Foreign exchange (FX) rate pressures persist this week as inflows from Eurobonds, special drawing rights pushed the Nigerian gross external reserves to about $41 billion, according to data from the Central Bank (CBN).
Naira exchange rate stays unimpressive for the productive segment even with the sizeable dollar inflows in addition to receipts from oil exports.
Demand for the United States dollar remains strong than associated inflow as data from the Nigerian Stock market indicates that foreign portfolios investors again moved aside, though getting foreign currency out remains under the CBN tight control.
Federal Government revenue is however expected to be boosted with a combination an increased production volume and rising global prices. Nigeria has been unable to meet the Organisation of the Petroleum Exporting Countries (OPEC) and allies quota due to technical issues.
With steep consumers’ prices across markets, the inflation rate continues to drop while Nigerians can barely afford basic needs as the value of the local currency tumbles.
Nigeria’s unemployment rate has remained high in addition to a steep headline inflation rate at 16.63per cent in September and weak naira.
A $4 billion Eurobond raise and about $3.5 billion special drawing rights lifeline from the International Monetary Fund have pushed the Nigerian gross external reserves to about $40 billion.
At the weekend, gross external reserves printed at N40.957 billion following an additional inflow from N36.672 billion as of 30 September 2021.
After the foreign currency borrowing from the international debt capital market last month, and an undisclosed sum for SDR which analysts estimated to be around $3.5 billion based on Nigeria contribution to IMF, external reserves have maintained an uptrend.
The accretion into the reserves was sustained with support from increased oil prices in the global market. Also, the CBN lowered participation in the National Autonomous Foreign Exchange Fixing market which has resulted in a runoff on Naira in the Investors and Exporters window.

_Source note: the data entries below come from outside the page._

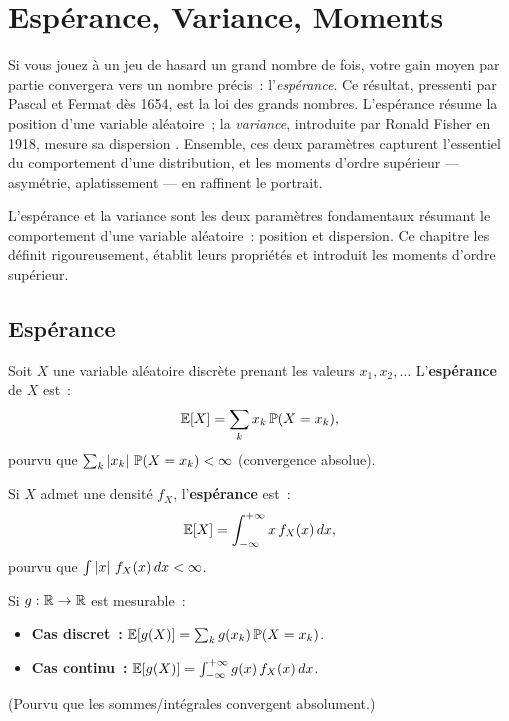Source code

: \chapter{Esp\'erance, Variance, Moments}
\label{ch:esperance}

Si vous jouez \`a un jeu de hasard un grand nombre de fois, votre gain moyen par partie convergera vers un nombre pr\'ecis~: l'\emph{esp\'erance}. Ce r\'esultat, pressenti par Pascal et Fermat d\`es 1654, est la loi des grands nombres. L'esp\'erance r\'esume la \og position \fg d'une variable al\'eatoire~; la \emph{variance}, introduite par Ronald Fisher en 1918, mesure sa \og dispersion \fg. Ensemble, ces deux param\`etres capturent l'essentiel du comportement d'une distribution, et les moments d'ordre sup\'erieur --- asym\'etrie, aplatissement --- en raffinent le portrait.

\begin{intuition}
L'esp\'erance et la variance sont les deux param\`etres fondamentaux r\'esumant
le comportement d'une variable al\'eatoire~: position et dispersion. Ce chapitre
les d\'efinit rigoureusement, \'etablit leurs propri\'et\'es et introduit les
moments d'ordre sup\'erieur.
\end{intuition}

\section{Esp\'erance}

\begin{definition}
Soit $X$ une variable al\'eatoire discr\`ete prenant les valeurs $x_1, x_2, \ldots$
L'\textbf{esp\'erance} de $X$ est~:
\[
    \E[X] = \sum_{k} x_k\, \PP(X = x_k),
\]
pourvu que $\sum_k \abs{x_k}\, \PP(X = x_k) < \infty$ (convergence absolue).
\end{definition}

\begin{definition}
Si $X$ admet une densit\'e $f_X$, l'\textbf{esp\'erance} est~:
\[
    \E[X] = \int_{-\infty}^{+\infty} x\, f_X(x)\, dx,
\]
pourvu que $\int \abs{x}\, f_X(x)\, dx < \infty$.
\end{definition}

\begin{theoreme}
\label{thm:lotus}
Si $g : \R \to \R$ est mesurable~:
\begin{itemize}
    \item \textbf{Cas discret~:}
    $\E[g(X)] = \sum_k g(x_k)\, \PP(X = x_k)$.
    \item \textbf{Cas continu~:}
    $\E[g(X)] = \int_{-\infty}^{+\infty} g(x)\, f_X(x)\, dx$.
\end{itemize}
(Pourvu que les sommes/int\'egrales convergent absolument.)
\end{theoreme}


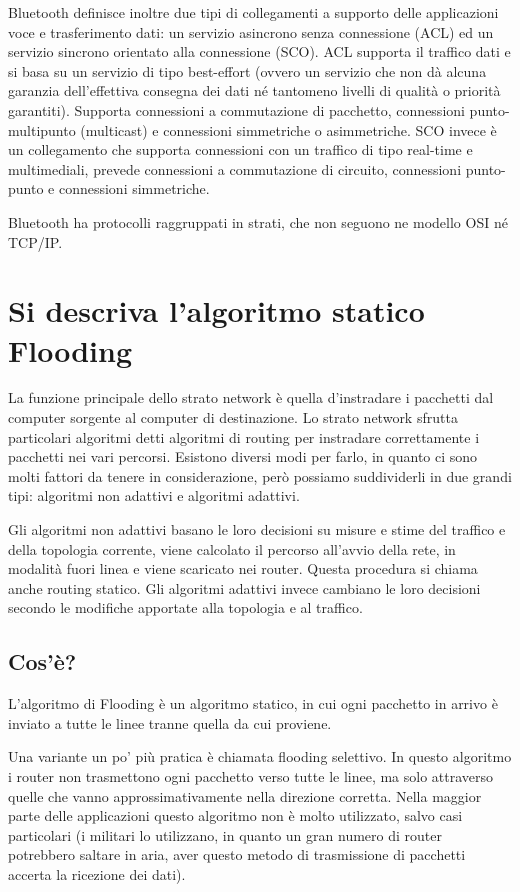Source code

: Bluetooth definisce inoltre due tipi di collegamenti a supporto delle applicazioni voce e trasferimento dati: un servizio asincrono senza connessione (ACL) ed un servizio sincrono orientato alla connessione (SCO).
ACL supporta il traffico dati e si basa su un servizio di tipo best-effort (ovvero un servizio che non dà alcuna garanzia dell'effettiva consegna dei dati né tantomeno livelli di qualità o priorità garantiti).
Supporta connessioni a commutazione di pacchetto, connessioni punto-multipunto (multicast) e connessioni simmetriche o asimmetriche.
SCO invece è un collegamento che supporta connessioni con un traffico di tipo real-time e multimediali, prevede connessioni a commutazione di circuito, connessioni punto-punto e connessioni simmetriche.

Bluetooth ha protocolli raggruppati in strati, che non seguono ne modello OSI né TCP/IP.

\section{Si descriva l'algoritmo statico Flooding}

La funzione principale dello strato network è quella d'instradare i pacchetti dal computer sorgente al computer di destinazione.
Lo strato network sfrutta particolari algoritmi detti algoritmi di routing per instradare correttamente i pacchetti nei vari percorsi. Esistono diversi modi per farlo, in quanto ci sono molti fattori da tenere in considerazione, però possiamo suddividerli in due grandi tipi: algoritmi non adattivi e algoritmi adattivi.

Gli algoritmi non adattivi basano le loro decisioni su misure e stime del traffico e della topologia corrente, viene calcolato il percorso all'avvio della rete, in modalità fuori linea e viene scaricato nei router. Questa procedura si chiama anche routing statico. Gli algoritmi adattivi invece cambiano le loro decisioni secondo le modifiche apportate alla topologia e al traffico.
\subsection{Cos'è?}
L'algoritmo di Flooding è un algoritmo statico, in cui ogni pacchetto in arrivo è inviato a tutte le linee tranne quella da cui proviene.

Una variante un po' più pratica è chiamata flooding selettivo. In questo algoritmo i router non trasmettono ogni pacchetto verso tutte le linee, ma solo attraverso quelle che vanno approssimativamente nella direzione corretta.
Nella maggior parte delle applicazioni questo algoritmo non è molto utilizzato, salvo casi particolari (i militari lo utilizzano, in quanto un gran numero di router potrebbero saltare in aria, aver questo metodo di trasmissione di pacchetti accerta la ricezione dei dati).

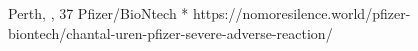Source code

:           {
            Perth, , 
          }
          {
            37
          }
          {
            Pfizer/BioNtech
          }
          {
            *
          }
          {
          }
          {
            https://nomoresilence.world/pfizer-biontech/chantal-uren-pfizer-severe-adverse-reaction/
          }

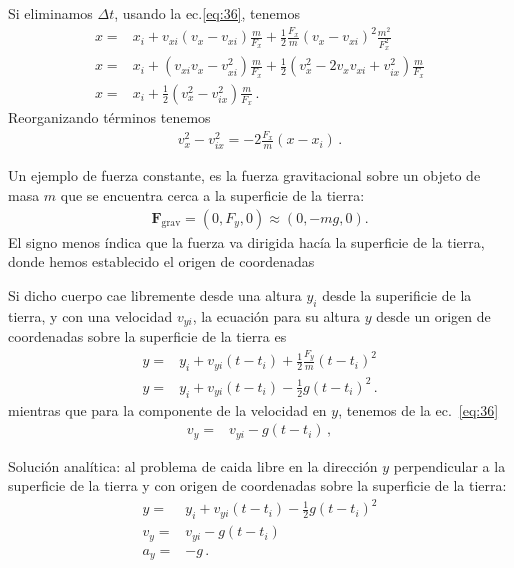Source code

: Si eliminamos $\Delta t$, usando la ec.\eqref{eq:36}, tenemos
\begin{align*}
  x=&x_i +v_{xi}(v_x-v_{xi})\frac{m}{F_x}+\frac{1}{2}\frac{F_x}{m}(v_x-v_{xi})^2\frac{m^2}{F_x^2}\nonumber\\
  x=&x_i +(v_{xi}v_x-v_{xi}^2)\frac{m}{F_x}+\frac{1}{2}(v_x^2-2 v_x v_{xi}+v_{ix}^2)\frac{m}{F_x}\nonumber\\
x=&x_i +\frac{1}{2}(v_x^2-v_{ix}^2)\frac{m}{F_x}\,.
\end{align*}
Reorganizando términos tenemos
\begin{align}
  \label{eq:tray0}
  v_x^2-v_{ix}^2=-2\frac{F_x}{m}(x-x_i)\,.
\end{align}


Un ejemplo de fuerza constante, es la fuerza gravitacional sobre un objeto de masa $m$ que se encuentra cerca a la superficie de la tierra:
\begin{align}
  \label{eq:29}
  \mathbf{F}_{\text{grav}}=(0,F_y,0)\approx(0,-mg,0).
\end{align}
El signo menos índica que la fuerza va dirigida hacía la superficie de la tierra, donde hemos establecido el origen de coordenadas

Si dicho cuerpo cae libremente desde una altura $y_i$ desde la superificie de la tierra, y con una velocidad $v_{yi}$, la ecuación para su altura $y$ desde un origen de coordenadas sobre la superficie de la tierra es
\begin{align}
\label{eq:31}
   y=&y_i+v_{yi}(t-t_i)+\frac{1}{2}\frac{F_y}{m}(t-t_i)^2\nonumber\\
   y=&y_i+v_{yi}(t-t_i)-\frac{1}{2}g(t-t_i)^2\,.
\end{align}
mientras que para la componente de la velocidad en $y$, tenemos de la ec.~\eqref{eq:36}
\begin{align}
  \label{eq:37}
    v_y =&v_{yi}-g(t-t_i)\,,
\end{align}

\begin{frame}
  \begin{block}%
{Solución analítica:} al problema de caida libre en la dirección $y$ perpendicular a la superficie de la tierra y con origen de coordenadas sobre la superficie de la tierra:
\begin{align*}
     y=&y_i+v_{yi}(t-t_i)-\frac{1}{2}g(t-t_i)^2\nonumber\\
     v_y =&v_{yi}-g(t-t_i)\nonumber\\
     a_y=&-g\,.
\end{align*}

  \end{block}
\end{frame}



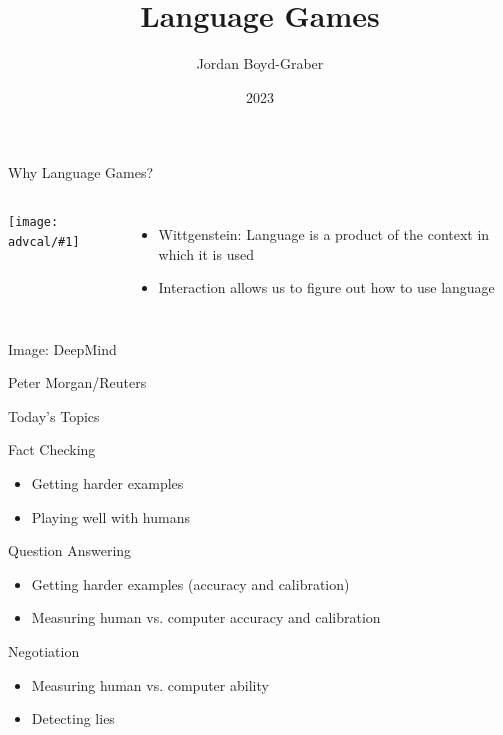 \documentclass[compress]{beamer}
\title[]{Language Games}
\author{ Jordan Boyd-Graber}
\date{2023}
\institute[] %
{University of Maryland}
\newcommand{\fsi}[2]{
\begin{frame}[plain]
\vspace*{-1pt}
\makebox[\linewidth]{\texttt{[image: \#1]}}
\begin{center}
#2
\end{center}
\end{frame}
}
\newcommand{\gfxa}[2]{
	\begin{center}
		\texttt{[image: advcal/\#1]}
	\end{center}
}
\begin{document}
\frame{
\titlepage
\tiny
}


\begin{frame}{Why Language Games?}


  \begin{columns}


    \gfxa{wittgenstein}{.8}




    \begin{itemize}

      \item Wittgenstein: Language is a product of the context in which it is
        used
      \item Interaction allows us to figure out how to use language
    \end{itemize}


    \end{columns}

  

\end{frame}

\fsi{qb/starcraft}{Image: DeepMind}
\fsi{qb/DeepBlue}{Peter Morgan/Reuters}

\begin{frame}{Today's Topics}
	\item Fact Checking
	\begin{itemize}
		\item Getting harder examples
		\item Playing well with humans
	\end{itemize}
	\item Question Answering
	\begin{itemize}
		\item Getting harder examples (accuracy and calibration)
		\item Measuring human vs. computer accuracy and calibration
	\end{itemize}
	\item Negotiation
	\begin{itemize}
		\item Measuring human vs. computer ability
		\item Detecting lies
	\end{itemize}
\end{frame}
\end{document}
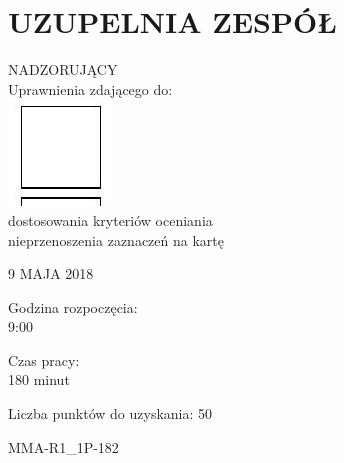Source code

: \documentclass[10pt]{article}
\begin{document}
\section*{UZUPELNIA ZESPÓŁ}
NADZORUJĄCY\\
Uprawnienia zdającego do:\\
\includegraphics[max width=\textwidth, center]{2024_11_21_7379bf55d75dd0fc4c58g-01(1)}\\
dostosowania kryteriów oceniania\\
nieprzenoszenia zaznaczeń na kartę

9 MAJA 2018

Godzina rozpoczęcia:\\
9:00

Czas pracy:\\
180 minut

Liczba punktów do uzyskania: 50

MMA-R1\_1P-182
\end{document}
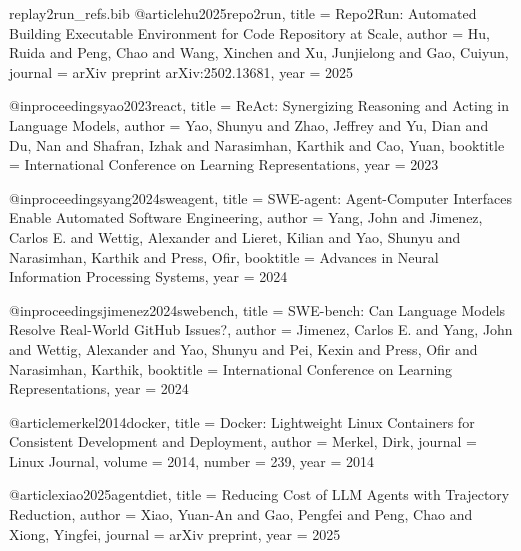 \begin{filecontents*}{replay2run_refs.bib}
@article{hu2025repo2run,
  title = {Repo2Run: Automated Building Executable Environment for Code Repository at Scale},
  author = {Hu, Ruida and Peng, Chao and Wang, Xinchen and Xu, Junjielong and Gao, Cuiyun},
  journal = {arXiv preprint arXiv:2502.13681},
  year = {2025}
}

@inproceedings{yao2023react,
  title = {ReAct: Synergizing Reasoning and Acting in Language Models},
  author = {Yao, Shunyu and Zhao, Jeffrey and Yu, Dian and Du, Nan and Shafran, Izhak and Narasimhan, Karthik and Cao, Yuan},
  booktitle = {International Conference on Learning Representations},
  year = {2023}
}

@inproceedings{yang2024sweagent,
  title = {SWE-agent: Agent-Computer Interfaces Enable Automated Software Engineering},
  author = {Yang, John and Jimenez, Carlos E. and Wettig, Alexander and Lieret, Kilian and Yao, Shunyu and Narasimhan, Karthik and Press, Ofir},
  booktitle = {Advances in Neural Information Processing Systems},
  year = {2024}
}

@inproceedings{jimenez2024swebench,
  title = {SWE-bench: Can Language Models Resolve Real-World GitHub Issues?},
  author = {Jimenez, Carlos E. and Yang, John and Wettig, Alexander and Yao, Shunyu and Pei, Kexin and Press, Ofir and Narasimhan, Karthik},
  booktitle = {International Conference on Learning Representations},
  year = {2024}
}

@article{merkel2014docker,
  title = {Docker: Lightweight Linux Containers for Consistent Development and Deployment},
  author = {Merkel, Dirk},
  journal = {Linux Journal},
  volume = {2014},
  number = {239},
  year = {2014}
}

@article{xiao2025agentdiet,
  title = {Reducing Cost of LLM Agents with Trajectory Reduction},
  author = {Xiao, Yuan-An and Gao, Pengfei and Peng, Chao and Xiong, Yingfei},
  journal = {arXiv preprint},
  year = {2025}
}
\end{filecontents*}

\documentclass[sigconf,review,anonymous]{acmart}

\usepackage{booktabs}
\usepackage{xspace}
\usepackage{listings}
\usepackage{enumitem}

\newcommand{\tool}{Replay2Run\xspace}
\newcommand{\planner}{Planning Agent\xspace}
\newcommand{\ttg}{Typed Task Graph\xspace}
\newcommand{\dgsr}{DGSR\xspace}
\newcommand{\ebsr}{EBSR\xspace}

\renewcommand\footnotetextcopyrightpermission[1]{}
\pagestyle{plain}



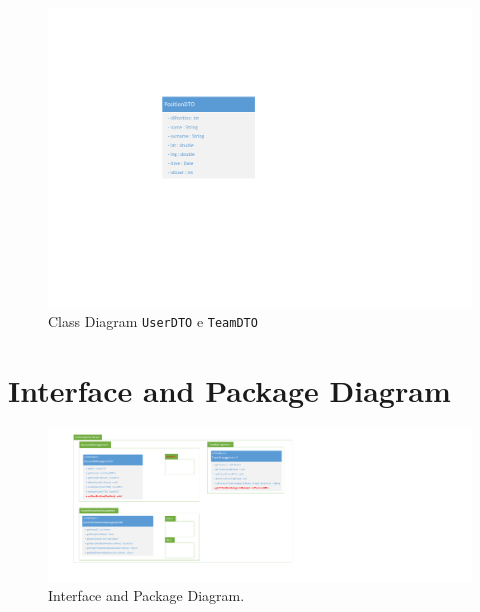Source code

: \begin{figure}[h!]
	\centering
	\includegraphics[width=1\linewidth]{./Iterazione 4/OtherFiles/DTOSpecification}
	\caption{Class Diagram \texttt{UserDTO} e \texttt{TeamDTO}}
	\label{fig:ClassDiagramDTO_iterazione4}
\end{figure}

\clearpage

\section{Interface and Package Diagram}

\begin{figure}[h!]
	\centering
	\includegraphics[width=0.8\linewidth]{./Iterazione 4/OtherFiles/UML - Interface Diagram}
	\caption{Interface and Package Diagram.}
\label{fig:InterfaceDiagram_iterazione3}
\end{figure}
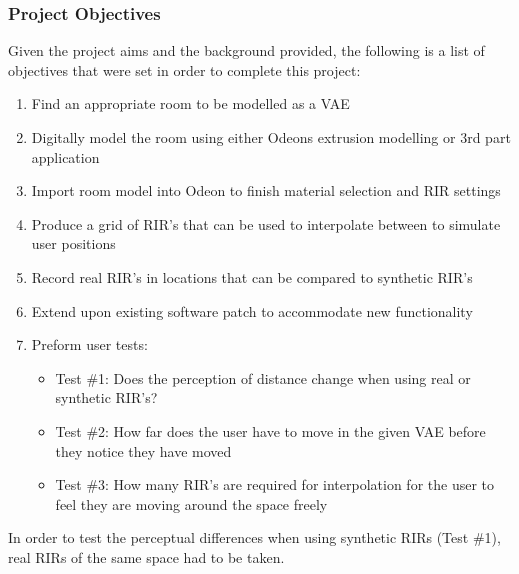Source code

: \documentclass[../../main.tex]{subfiles}
\begin{document}
		\subsubsection{Project Objectives}

			Given the project aims and the background provided, the following is a list of objectives that were set in order to complete this project:

			\begin{enumerate}
				\item Find an appropriate room to be modelled as a \ac{VAE} \\
				\item Digitally model the room using either Odeons extrusion modelling or 3rd part application \\
				\item Import room model into Odeon to finish material selection and \ac{RIR} settings\\
				\item Produce a grid of \ac{RIR}'s that can be used to interpolate between to simulate user positions\\
				\item Record real \ac{RIR}'s in locations that can be compared to synthetic \ac{RIR}'s\\
				\item Extend upon existing software patch to accommodate new functionality\\
				\item Preform user tests:
					\begin{itemize}
						\item Test \#1: Does the perception of distance change when using real or synthetic \ac{RIR}'s?\\
						\item Test \#2: How far does the user have to move in the given \ac{VAE} before they notice they have moved \\
						\item Test \#3: How many \ac{RIR}'s are required for interpolation for the user to feel they are moving around the space freely\\
					\end{itemize}
				\end{enumerate}


	In order to test the perceptual differences when using synthetic RIRs (Test \#1), real RIRs of the same space had to be taken.
\end{document}
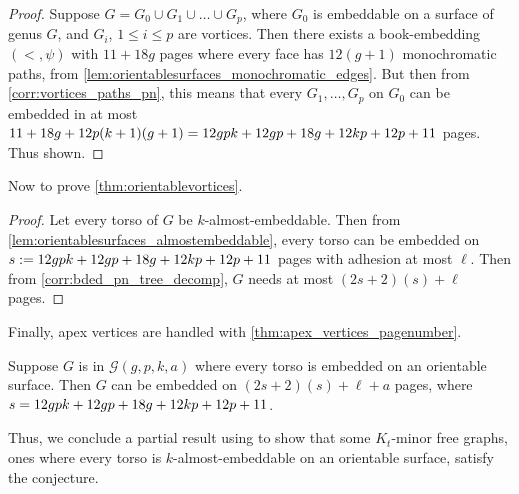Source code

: \begin{proof}
	Suppose $G = G_0 \cup G_1 \cup \ldots \cup G_p$, where $G_0$ is embeddable on a surface of genus $G$, and $G_i$, $1 \leq i \leq p$ are vortices. Then there exists a book-embedding $(<, \psi)$ with $11 + 18g$ pages where every face has $12(g+1)$ monochromatic paths, from \cref{lem:orientablesurfaces_monochromatic_edges}. But then from \cref{corr:vortices_paths_pn}, this means that every $G_1, \ldots, G_p$ on $G_0$ can be embedded in at most $11 + 18g + 12p(k + 1)(g + 1) = 12gpk + 12gp + 18g + 12kp + 12p + 11 $ pages. Thus shown.
\end{proof}

Now to prove \cref{thm:orientablevortices}. 
\begin{proof}
	Let every torso of $G$ be $k$-almost-embeddable. Then from \cref{lem:orientablesurfaces_almostembeddable}, every torso can be embedded on $s := 12gpk + 12gp + 18g + 12kp + 12p + 11 $ pages with adhesion at most $\ell$. Then from \cref{corr:bded_pn_tree_decomp}, $G$ needs at most $(2s + 2)(s) + \ell$ pages.
\end{proof}

Finally, apex vertices are handled with \cref{thm:apex_vertices_pagenumber}. 
\begin{corollary}
	Suppose $G$ is in $\mathcal{G}(g, p, k, a)$ where every torso is embedded on an orientable surface. Then $G$ can be embedded on $(2s + 2)(s) + \ell + a$ pages, where $s = 12gpk + 12gp + 18g + 12kp + 12p + 11$. 
\end{corollary}
Thus, we conclude a partial result using \textcite{robertsonGraphMinorsXVI2003} to show that some $K_t$-minor free graphs, ones where every torso is $k$-almost-embeddable on an orientable surface, satisfy the conjecture.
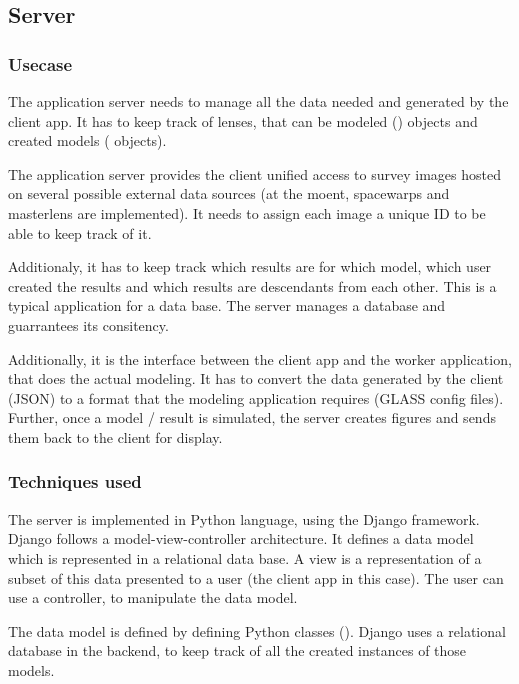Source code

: \subsection{Server}
\label{sec:server}

\subsubsection{Usecase}
The application server needs to manage all the data needed and generated by the client app.
It has to keep track of lenses, that can be modeled () objects and created models ( objects).

The application server provides the client unified access to survey images hosted on several possible external data sources (at the moent, spacewarps and masterlens are implemented). It needs to assign each image a unique ID to be able to keep track of it.

Additionaly, it has to keep track which results are for which model, which user created the results and which results are descendants from each other.
This is a typical application for a data base.
The server manages a database and guarrantees its consitency.

Additionally, it is the interface between the client app and the worker application, that does the actual modeling. It has to convert the data generated by the client (JSON) to a format that the modeling application requires (GLASS config files).
Further, once a model / result is simulated, the server creates figures and sends them back to the client for display.



\subsubsection{Techniques used}

The server is implemented in Python language, using the Django framework. Django follows a model-view-controller architecture.
It defines a data model which is represented in a relational data base.
A view is a representation of a subset of this data presented to a user (the client app in this case).
The user can use a controller, to manipulate the data model.

The data model is defined by defining Python classes (). Django uses a relational database in the backend, to keep track of all the created instances of those models.

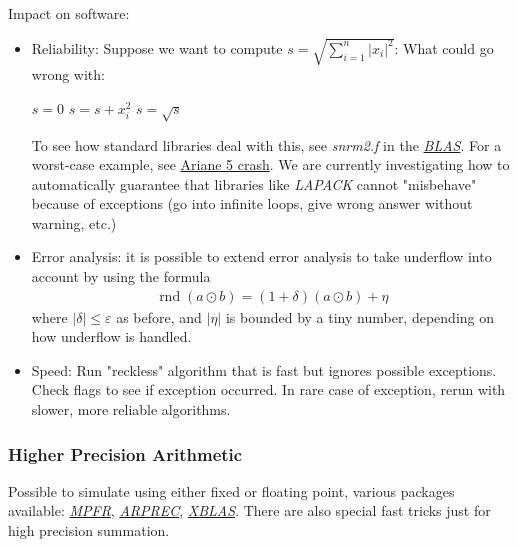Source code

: \documentclass[11pt]{article}
\numberwithin{equation}{section}
\begin{document}
Impact on software: \begin{itemize}
    \item Reliability: Suppose we want to compute $s=\sqrt{\sum_{i=1}^{n}\left|x_{i}\right|^{2}}$: What could go wrong with:\begin{algorithmfrm}
        \begin{algorithmic}[1]
            \State $s=0$
                \State $s = s + x_i^2$
                \EndFor
            \State $s = \sqrt{s}$
        \end{algorithmic}
    \end{algorithmfrm}
    To see how standard libraries deal with this, see \textit{snrm2.f} in the \href{http://bebop.cs.berkeley.edu/reproblas}{\textit{BLAS}}.
    For a worst-case example, see \href{https://people.eecs.berkeley.edu/~demmel/ma221_Fall04/ariane5rep.html}{Ariane 5 crash}.
    We are currently investigating how to automatically guarantee that libraries like \textit{LAPACK} cannot "misbehave" because of exceptions 
    (go into infinite loops, give wrong answer without warning, etc.)
    \item Error analysis: it is possible to extend error analysis to take underflow into account by using the formula 
    \begin{align*}
        \operatorname{rnd}(a \odot b) = (1+\delta)(a \odot b) + \eta
    \end{align*}
    where $|\delta| \leq \varepsilon$ as before, and $|\eta|$ is bounded by a tiny number, depending on how underflow is handled.
    \item Speed: Run "reckless" algorithm that is fast but ignores possible exceptions. Check flags to see if exception occurred.
    In rare case of exception, rerun with slower, more reliable algorithms.
\end{itemize}

\subsubsection{Higher Precision Arithmetic}
Possible to simulate using either fixed or floating point, various packages available: 
\href{http://mpfr.org/}{\textit{MPFR}}, 
\href{http://crd.lbl.gov/~dhbailey/mpdist/index.html}{\textit{ARPREC}},
\href{http://www.netlib.org/xblas}{\textit{XBLAS}}. 
There are also special fast tricks just for high precision summation.
\end{document}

Data obtained from the FMDQ Exchange platform shows that the local currency stabilised against the greenback as the pair closed flat at N415.07 at the Investors and Exporters FX window as an additional $1.34 billion, within one week, increased the external reserves balance to $40.96 billion as at Friday, October 22, 2021.
But the local currency depreciated by 0.35% at the parallel market to close at N570 to a dollar. Meanwhile, the exchange rate remained flat at N380.69 at the Interbank Foreign Exchange market amid weekly injections of $210 million by CBN into the forex market.
From the dollar injected into the FX market, a total sum of $100 million was allocated to Wholesale Secondary Market Intervention Sales (SMIS), $55 million was allocated to Small and Medium Scale Enterprises and $55 million was sold for Invisibles.
Elsewhere, the Naira/$ exchange rate fell for most of the foreign exchange forward contracts: 1 month, 2 months, 3 months, 6 months and 12 months contracts fell by 0.04%, 0.19%, 0.27per cent, 0.38% and 0.96% to close at N415.91, N418.36, N421.10, N429.82 and N446.28 respectively, according to Cowry Asset note.
However, the spot rate was flat at N380.69 to a dollar.
In the new week, analysts said they expect Naira to stabilise against the dollar amid rising crude oil prices and external reserves even as CBN continues its foreign exchange demand management policy amid scarce supply. FX Worries Persist as External Reserves Rise to $41billion.